### Exercise requirements
Write exactly the lines running from the start of the material below to the line that includes "# AIDAP Quality Attributes", and include no pictures.

### Material provided

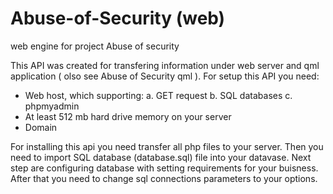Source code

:# Abuse-of-Security (web)
web engine for project Abuse of security

This API was created for transfering information under web server and qml application ( olso see Abuse of Security qml ).
For setup this API you need:
* Web host, which supporting:
  a. GET request
  b. SQL databases
  c. phpmyadmin
* At least 512 mb hard drive memory on your server
* Domain

For installing this api you need transfer all php files to your server.
Then you need to import SQL database (database.sql) file into your datavase.
Next step are configuring database with setting requirements for your buisness.
After that you need to change sql connections parameters to your options.
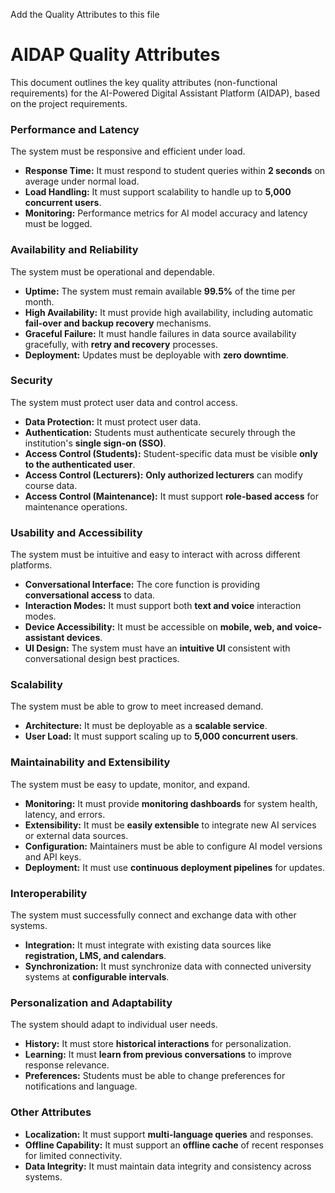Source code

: Add the Quality Attributes to this file

# AIDAP Quality Attributes

This document outlines the key quality attributes (non-functional requirements) for the AI-Powered Digital Assistant Platform (AIDAP), based on the project requirements.

### Performance and Latency
The system must be responsive and efficient under load.
* **Response Time:** It must respond to student queries within **2 seconds** on average under normal load.
* **Load Handling:** It must support scalability to handle up to **5,000 concurrent users**.
* **Monitoring:** Performance metrics for AI model accuracy and latency must be logged.

### Availability and Reliability
The system must be operational and dependable.
* **Uptime:** The system must remain available **99.5%** of the time per month.
* **High Availability:** It must provide high availability, including automatic **fail-over and backup recovery** mechanisms.
* **Graceful Failure:** It must handle failures in data source availability gracefully, with **retry and recovery** processes.
* **Deployment:** Updates must be deployable with **zero downtime**.

### Security
The system must protect user data and control access.
* **Data Protection:** It must protect user data.
* **Authentication:** Students must authenticate securely through the institution's **single sign-on (SSO)**.
* **Access Control (Students):** Student-specific data must be visible **only to the authenticated user**.
* **Access Control (Lecturers):** **Only authorized lecturers** can modify course data.
* **Access Control (Maintenance):** It must support **role-based access** for maintenance operations.

### Usability and Accessibility
The system must be intuitive and easy to interact with across different platforms.
* **Conversational Interface:** The core function is providing **conversational access** to data.
* **Interaction Modes:** It must support both **text and voice** interaction modes.
* **Device Accessibility:** It must be accessible on **mobile, web, and voice-assistant devices**.
* **UI Design:** The system must have an **intuitive UI** consistent with conversational design best practices.

### Scalability
The system must be able to grow to meet increased demand.
* **Architecture:** It must be deployable as a **scalable service**.
* **User Load:** It must support scaling up to **5,000 concurrent users**.

### Maintainability and Extensibility
The system must be easy to update, monitor, and expand.
* **Monitoring:** It must provide **monitoring dashboards** for system health, latency, and errors.
* **Extensibility:** It must be **easily extensible** to integrate new AI services or external data sources.
* **Configuration:** Maintainers must be able to configure AI model versions and API keys.
* **Deployment:** It must use **continuous deployment pipelines** for updates.

### Interoperability
The system must successfully connect and exchange data with other systems.
* **Integration:** It must integrate with existing data sources like **registration, LMS, and calendars**.
* **Synchronization:** It must synchronize data with connected university systems at **configurable intervals**.

### Personalization and Adaptability
The system should adapt to individual user needs.
* **History:** It must store **historical interactions** for personalization.
* **Learning:** It must **learn from previous conversations** to improve response relevance.
* **Preferences:** Students must be able to change preferences for notifications and language.

### Other Attributes
* **Localization:** It must support **multi-language queries** and responses.
* **Offline Capability:** It must support an **offline cache** of recent responses for limited connectivity.
* **Data Integrity:** It must maintain data integrity and consistency across systems.
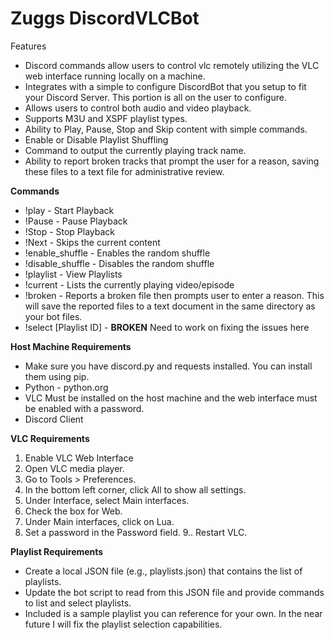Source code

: # Zuggs DiscordVLCBot

Features
- Discord commands allow users to control vlc remotely utilizing the VLC web interface running locally on a machine.
- Integrates with a simple to configure DiscordBot that you setup to fit your Discord Server. This portion is all on the user to configure.
- Allows users to control both audio and video playback.
- Supports M3U and XSPF playlist types.
- Ability to Play, Pause, Stop and Skip content with simple commands.
- Enable or Disable Playlist Shuffling
- Command to output the currently playing track name.
- Ability to report broken tracks that prompt the user for a reason, saving these files to a text file for administrative review.

**Commands**
- !play - Start Playback
- !Pause - Pause Playback
- !Stop - Stop Playback
- !Next - Skips the current content
- !enable_shuffle - Enables the random shuffle
- !disable_shuffle - Disables the random shuffle
- !playlist - View Playlists
- !current - Lists the currently playing video/episode
- !broken - Reports a broken file then prompts user to enter a reason. This will save the reported files to a text document in the same directory as your bot files.
- !select [Playlist ID] - **BROKEN** Need to work on fixing the issues here

**Host Machine Requirements**
- Make sure you have discord.py and requests installed. You can install them using pip.
- Python - python.org
- VLC Must be installed on the host machine and the web interface must be enabled with a password.
- Discord Client

**VLC Requirements**
1. Enable VLC Web Interface
2. Open VLC media player.
3. Go to Tools > Preferences.
4. In the bottom left corner, click All to show all settings.
5. Under Interface, select Main interfaces.
6. Check the box for Web.
7. Under Main interfaces, click on Lua.
8. Set a password in the Password field.
9.. Restart VLC.

**Playlist Requirements**
- Create a local JSON file (e.g., playlists.json) that contains the list of playlists.
- Update the bot script to read from this JSON file and provide commands to list and select playlists.
- Included is a sample playlist you can reference for your own. In the near future I will fix the playlist selection capabilities.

### Reply to the exercise
Source code

:# Abuse-of-Security (web)
web engine for project Abuse of security

This API was created for transfering information under web server and qml application ( olso see Abuse of Security qml ).
For setup this API you need:
* Web host, which supporting:
  a. GET request
  b. SQL databases
  c. phpmyadmin
* At least 512 mb hard drive memory on your server
* Domain

For installing this api you need transfer all php files to your server.
Then you need to import SQL database (database.sql) file into your datavase.
Next step are configuring database with setting requirements for your buisness.
After that you need to change sql connections parameters to your options.
Source code

: Add the Quality Attributes to this file

# AIDAP Quality Attributes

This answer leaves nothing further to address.